Closed Bug 1299403 Opened 8 years ago Closed 7 years ago

incorrect "Your computer thinks it is (date), when it should be (date)" warning

Categories

(Cloud Services :: Server: Remote Settings, defect, P1)

defect

Tracking

(Not tracked)

RESOLVED FIXED

People

(Reporter: glob, Assigned: dmaher)

References

Details

a discussion in #security lead to freddyb reporting that firefox is telling him that his computer's clock is incorrectly set (http://logs.glob.uno/?c=mozilla%23security&s=31+Aug+2016&e=31+Aug+2016#c92236).

> Your computer thinks it is 31.8.2016, when it should be 10.8.2016

i was curious so i did some digging.

it looks like the clock skew detection logic is based on the "date" header returned by firefox.settings.services.mozilla.com.

i see invalid date headers when there's an x-cache:miss from cloudfront, which may trigger invalid clock skew warnings:

here's a forced-refresh response from https://firefox.settings.services.mozilla.com/v1/buckets/monitor/collections/changes/records :

Access-Control-Allow-Origin: *
Age: 2042
Cache-Control: max-age=3600
Connection: keep-alive
Content-Length: 183
Content-Type: application/json; charset=UTF-8
Date: Mon, 08 Aug 2016 22:33:46 GMT
Etag: "1470695074322"
Expires: Mon, 08 Aug 2016 23:33:46 GMT
Last-Modified: Mon, 08 Aug 2016 22:24:34 GMT
Total-Records: 1
Via: 1.1 b08d3fd1ea7c0f4b62f5adbb976ab099.cloudfront.net (CloudFront)
X-Amz-Cf-Id: 5G85_pjWusrVlkwaDhsROoa6mzZf5fHehzyAPitGi4l7Ime6Ka9j9A==
X-Cache: Hit from cloudfront
access-control-expose-headers: Content-Length, Expires, Alert, Retry-After, Last-Modified, Total-Records, ETag, Pragma, Cache-Control, Backoff, Next-Page

then a normal refresh, which results in a 304 not modified:

Connection: keep-alive
Date: Wed, 31 Aug 2016 08:04:12 GMT
Etag: "1470695074322"
Last-Modified: Mon, 08 Aug 2016 22:24:34 GMT
Via: 1.1 b08d3fd1ea7c0f4b62f5adbb976ab099.cloudfront.net (CloudFront)
X-Amz-Cf-Id: egX8MubSmRir2vk9nCh-2k9yDdX5rTjoV22atCM4tmSNqmuFKP0V6A==
X-Cache: Miss from cloudfront
access-control-expose-headers: Content-Length, Expires, Alert, Retry-After, Last-Modified, Total-Records, ETag, Pragma, Cache-Control, Backoff, Next-Page

note the "date" header is incorrect in the first response, and correct in the second.
(In reply to Byron Jones ‹:glob› from comment #0)
> i see invalid date headers when there's an x-cache:miss from cloudfront,
> which may trigger invalid clock skew warnings

oops, that should read "i see invalid date headers when there's an x-cache:hit from cloudfront".
Assignee: nobody → tarek
Component: Security: UI → Server: Kinto
Product: Core → Cloud Services
I checked at the Kinto server level and Date header have got the expected behavior so it seems that CloudFront is caching the Date header for us.
My reading of rfc2616 is that a cache giving the Date from when the "message was originated" is probably correct behavior.

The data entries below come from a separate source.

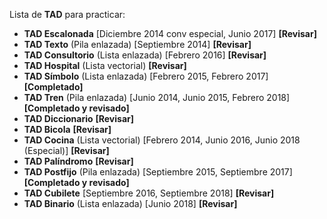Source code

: Lista de **TAD** para practicar:
- **TAD Escalonada** [Diciembre 2014 conv especial, Junio 2017] **[Revisar]**
- **TAD Texto** (Pila enlazada) [Septiembre 2014] **[Revisar]**
- **TAD Consultorio** (Lista enlazada) [Febrero 2016] **[Revisar]**
- **TAD Hospital** (Lista vectorial) **[Revisar]**
- **TAD Símbolo** (Lista enlazada) [Febrero 2015, Febrero 2017] **[Completado]**
- **TAD Tren** (Pila enlazada) [Junio 2014, Junio 2015, Febrero 2018] **[Completado y revisado]**
- **TAD Diccionario** **[Revisar]**
- **TAD Bicola** **[Revisar]**
- **TAD Cocina** (Lista vectorial) [Febrero 2014, Junio 2016, Junio 2018 (Especial)] **[Revisar]**
- **TAD Palíndromo** **[Revisar]**
- **TAD Postfijo** (Pila enlazada) [Septiembre 2015, Septiembre 2017] **[Completado y revisado]**
- **TAD Cubilete** [Septiembre 2016, Septiembre 2018] **[Revisar]**
- **TAD Binario** (Lista enlazada) [Junio 2018] **[Revisar]**
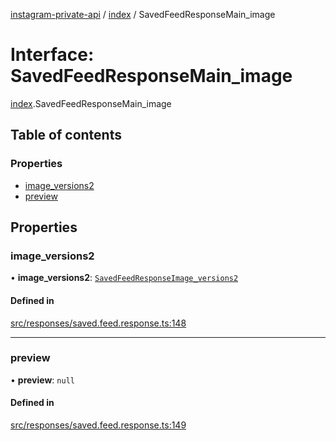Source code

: [instagram-private-api](../../README.md) / [index](../../modules/index.md) / SavedFeedResponseMain_image

# Interface: SavedFeedResponseMain\_image

[index](../../modules/index.md).SavedFeedResponseMain_image

## Table of contents

### Properties

- [image\_versions2](SavedFeedResponseMain_image.md#image_versions2)
- [preview](SavedFeedResponseMain_image.md#preview)

## Properties

### image\_versions2

• **image\_versions2**: [`SavedFeedResponseImage_versions2`](SavedFeedResponseImage_versions2.md)

#### Defined in

[src/responses/saved.feed.response.ts:148](https://github.com/Nerixyz/instagram-private-api/blob/0e0721c/src/responses/saved.feed.response.ts#L148)

___

### preview

• **preview**: ``null``

#### Defined in

[src/responses/saved.feed.response.ts:149](https://github.com/Nerixyz/instagram-private-api/blob/0e0721c/src/responses/saved.feed.response.ts#L149)
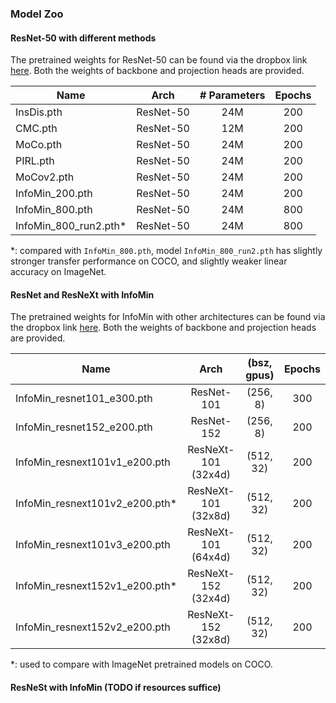 ### Model Zoo
#### ResNet-50 with different methods
The pretrained weights for ResNet-50 can be found via the dropbox
link [here](https://www.dropbox.com/sh/87d24jqsl6ra7t2/AABdDXZZBTnMQCBrg1yrQKVCa?dl=0). 
Both the weights of backbone and projection heads are provided.

|   Name    |Arch | # Parameters | Epochs |
|----------|:----:|:---:|:---:|
|  InsDis.pth            | ResNet-50 | 24M   | 200 | 
|  CMC.pth               | ResNet-50 | 12M   | 200 | 
|  MoCo.pth              | ResNet-50 | 24M   | 200 | 
|  PIRL.pth              | ResNet-50 | 24M   | 200 | 
|  MoCov2.pth            | ResNet-50 | 24M   | 200 | 
|  InfoMin_200.pth       | ResNet-50 | 24M   | 200 | 
|  InfoMin_800.pth       | ResNet-50 | 24M   | 800 | 
|  InfoMin_800_run2.pth* | ResNet-50 | 24M   | 800 | 
*: compared with `InfoMin_800.pth`, model `InfoMin_800_run2.pth` has slightly stronger 
transfer performance on COCO, and slightly weaker linear accuracy on ImageNet.

#### ResNet and  ResNeXt with InfoMin
The pretrained weights for InfoMin with other architectures can be found via the dropbox
link [here](https://www.dropbox.com/sh/fit1szeqf4kiwob/AADIgPT4EItaMOtGCunBfWXCa?dl=0). 
Both the weights of backbone and projection heads are provided.

|   Name    |Arch | (bsz, gpus) | Epochs |
|----------|:----:|:---:|:---:|
|  InfoMin_resnet101_e300.pth            | ResNet-101          | (256, 8)   | 300 | 
|  InfoMin_resnet152_e200.pth            | ResNet-152          | (256, 8)   | 200 | 
|  InfoMin_resnext101v1_e200.pth         | ResNeXt-101 (32x4d) | (512, 32)  | 200 |
|  InfoMin_resnext101v2_e200.pth*        | ResNeXt-101 (32x8d) | (512, 32)  | 200 | 
|  InfoMin_resnext101v3_e200.pth         | ResNeXt-101 (64x4d) | (512, 32)  | 200 | 
|  InfoMin_resnext152v1_e200.pth*        | ResNeXt-152 (32x4d) | (512, 32)  | 200 | 
|  InfoMin_resnext152v2_e200.pth         | ResNeXt-152 (32x8d) | (512, 32)  | 200 | 
*: used to compare with ImageNet pretrained models on COCO.

#### ResNeSt with InfoMin (TODO if resources suffice)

Given that, he question is: How do we get an (accurate) server time to the client when a CDN is involved?
(In reply to Mark Goodwin [:mgoodwin] from comment #3)
> My reading of rfc2616 is that a cache giving the Date from when the "message
> was originated" is probably correct behavior.

The RFC in question allows for varying behaviour with regards to end-to-end headers depending on whether the intermediary is considered transparent or non-transparent. This explains why some CDNs (et al.) behave in a different way. IMHO, Cloudfront's behaviour is correct within a particular interpretation of the RFC (which is, of course, correct *enough*). ;)

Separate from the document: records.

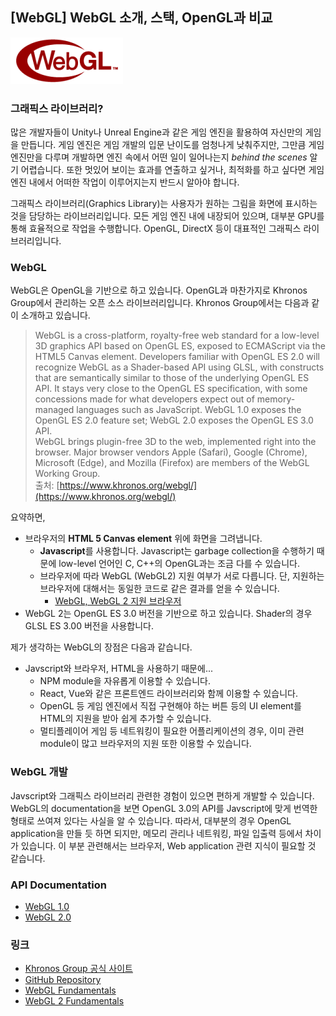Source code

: ## [WebGL] WebGL 소개, 스택, OpenGL과 비교

![webgl_logo](WebGL_100px_June16_180_75.png)

### 그래픽스 라이브러리?

많은 개발자들이 Unity나 Unreal Engine과 같은 게임 엔진을 활용하여 자신만의 게임을 만듭니다. 게임 엔진은 게임 개발의 입문 난이도를 엄청나게 낮춰주지만, 그만큼 게임 엔진만을 다루며 개발하면 엔진 속에서 어떤 일이 일어나는지 *behind the scenes* 알기 어렵습니다. 또한 멋있어 보이는 효과를 연출하고 싶거나, 최적화를 하고 싶다면 게임 엔진 내에서 어떠한 작업이 이루어지는지 반드시 알아야 합니다.

그래픽스 라이브러리(Graphics Library)는 사용자가 원하는 그림을 화면에 표시하는 것을 담당하는 라이브러리입니다. 모든 게임 엔진 내에 내장되어 있으며, 대부분 GPU를 통해 효율적으로 작업을 수행합니다. OpenGL, DirectX 등이 대표적인 그래픽스 라이브러리입니다.

### WebGL

WebGL은 OpenGL을 기반으로 하고 있습니다. OpenGL과 마찬가지로 Khronos Group에서 관리하는 오픈 소스 라이브러리입니다. Khronos Group에서는 다음과 같이 소개하고 있습니다.

> WebGL is a cross-platform, royalty-free web standard for a low-level 3D graphics API based on OpenGL ES, exposed to ECMAScript via the HTML5 Canvas element. Developers familiar with OpenGL ES 2.0 will recognize WebGL as a Shader-based API using GLSL, with constructs that are semantically similar to those of the underlying OpenGL ES API. It stays very close to the OpenGL ES specification, with some concessions made for what developers expect out of memory-managed languages such as JavaScript. WebGL 1.0 exposes the OpenGL ES 2.0 feature set; WebGL 2.0 exposes the OpenGL ES 3.0 API.  
WebGL brings plugin-free 3D to the web, implemented right into the browser. Major browser vendors Apple (Safari), Google (Chrome), Microsoft (Edge), and Mozilla (Firefox) are members of the WebGL Working Group.  
출처: [https://www.khronos.org/webgl/](https://www.khronos.org/webgl/)

요약하면,

- 브라우저의 **HTML 5 Canvas element** 위에 화면을 그려냅니다.
    - **Javascript**를 사용합니다. Javascript는 garbage collection을 수행하기 때문에 low-level 언어인 C, C++의 OpenGL과는 조금 다를 수 있습니다.
    - 브라우저에 따라 WebGL (WebGL2) 지원 여부가 서로 다릅니다. 단, 지원하는 브라우저에 대해서는 동일한 코드로 같은 결과를 얻을 수 있습니다.
        - [WebGL, WebGL 2 지원 브라우저](https://caniuse.com/#feat=webgl)
- WebGL 2는 OpenGL ES 3.0 버전을 기반으로 하고 있습니다. Shader의 경우 GLSL ES 3.00 버전을 사용합니다.

제가 생각하는 WebGL의 장점은 다음과 같습니다.

- Javscript와 브라우저, HTML을 사용하기 때문에...
    - NPM module을 자유롭게 이용할 수 있습니다.
    - React, Vue와 같은 프론트엔드 라이브러리와 함께 이용할 수 있습니다.
    - OpenGL 등 게임 엔진에서 직접 구현해야 하는 버튼 등의 UI element를 HTML의 지원을 받아 쉽게 추가할 수 있습니다.
    - 멀티플레이어 게임 등 네트워킹이 필요한 어플리케이션의 경우, 이미 관련 module이 많고 브라우저의 지원 또한 이용할 수 있습니다.

### WebGL 개발

Javscript와 그래픽스 라이브러리 관련한 경험이 있으면 편하게 개발할 수 있습니다. WebGL의 documentation을 보면 OpenGL 3.0의 API를 Javscript에 맞게 번역한 형태로 쓰여져 있다는 사실을 알 수 있습니다. 따라서, 대부분의 경우 OpenGL application을 만들 듯 하면 되지만, 메모리 관리나 네트워킹, 파일 입출력 등에서 차이가 있습니다. 이 부분 관련해서는 브라우저, Web application 관련 지식이 필요할 것 같습니다.

### API Documentation

- [WebGL 1.0](https://www.khronos.org/registry/webgl/specs/latest/1.0/)
- [WebGL 2.0](https://www.khronos.org/registry/webgl/specs/latest/2.0/)

### 링크

- [Khronos Group 공식 사이트](https://www.khronos.org/webgl/)
- [GitHub Repository](https://github.com/KhronosGroup/WebGL)
- [WebGL Fundamentals](https://webglfundamentals.org/)
- [WebGL 2 Fundamentals](https://webgl2fundamentals.org/)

> Given that, he question is: How do we get an (accurate) server time to the
> client when a CDN is involved?

It does *not* appear possible to modify the behaviour of Cloudfront with regards to the Date field; we'll need to look elsewhere for a solution.
(In reply to Daniel Maher [:phrawzty] from comment #4)
> It does *not* appear possible to modify the behaviour of Cloudfront with
> regards to the Date field; we'll need to look elsewhere for a solution.

OK; I think we're looking at one of two solutions here:
1) Something like a periodic no-op update of the changes collection to force the date to update every now and then.
2) Get the server time from the Date header on retrieving the blocklist.xml somehow and pass that into the blocklist-updater.

I'm currently playing with 2. Can someone (:natim?) look at the possibility of option one?
Flags: needinfo?(rhubscher)
> 1) Something like a periodic no-op update of the changes collection to force the date to update every now and then.

I though this was already what we had. The TTL on the CDN is 24 hours (as far as I know) we could make it lower but in anycase it explains a difference of 21 days.

I am wondering if the CDN checks the ETag every 24 hours and refresh the cache only if it changed. which would explain that the Date header is not updated every 24 hours.

I don't know enough of how CloudFront works to answer you if it is possible to force an update every 24 hours for instance.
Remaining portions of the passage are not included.